The suppressed study (pdf) demonstrated that “workers pay 18 percent of the corporate tax while owners of capital pay 82 percent,” Rubin noted, a breakdown that the Trump administration and the Republican Party has effectively reversed in selling their proposals to the American public.

OTA’s conclusions were “in line with many economists’ views and close to estimates from the nonpartisan Joint Committee on Taxation (JCT) and Congressional Budget Office,” Rubin adds. “The JCT, which will evaluate tax bills in Congress, estimates that capital bears 75 percent of the long-run corporate-tax burden, with labor paying the rest.”

Treasury Secretary Steven Mnuchin has argued, against mountains of contrary evidence, that it is in fact workers who end up bearing the brunt of taxes on corporate profits, thus allowing him to paint a massive rate reduction—which Trump has proposed—as a boon for the working class.

As The Week‘s Jeff Spross observes, this is a common right-wing argument.
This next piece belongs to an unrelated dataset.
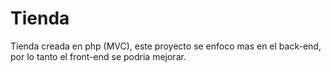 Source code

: # Tienda
Tienda creada en php (MVC), este proyecto se enfoco mas en el back-end, por lo tanto el front-end se podria mejorar.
But while conservative think tanks like the Heritage Foundation claim that corporate tax cuts lead to higher wages for workers, the last several decades of evidence indicate the opposite, Spross concludes.

“[W]henever a company gets a windfall,” Spross writes, “the money goes to wealthy shareholders, CEOs, and the lucky members of the upper class.”

“Whenever a company gets a windfall, the money goes to wealthy shareholders, CEOs, and the lucky members of the upper class.”
—Jeff Spross, The Week

Many argued that the Treasury Department’s removal of the OTA paper amounts to blatant suppression of contradictory evidence in the service of selling “snake oil” to the American public.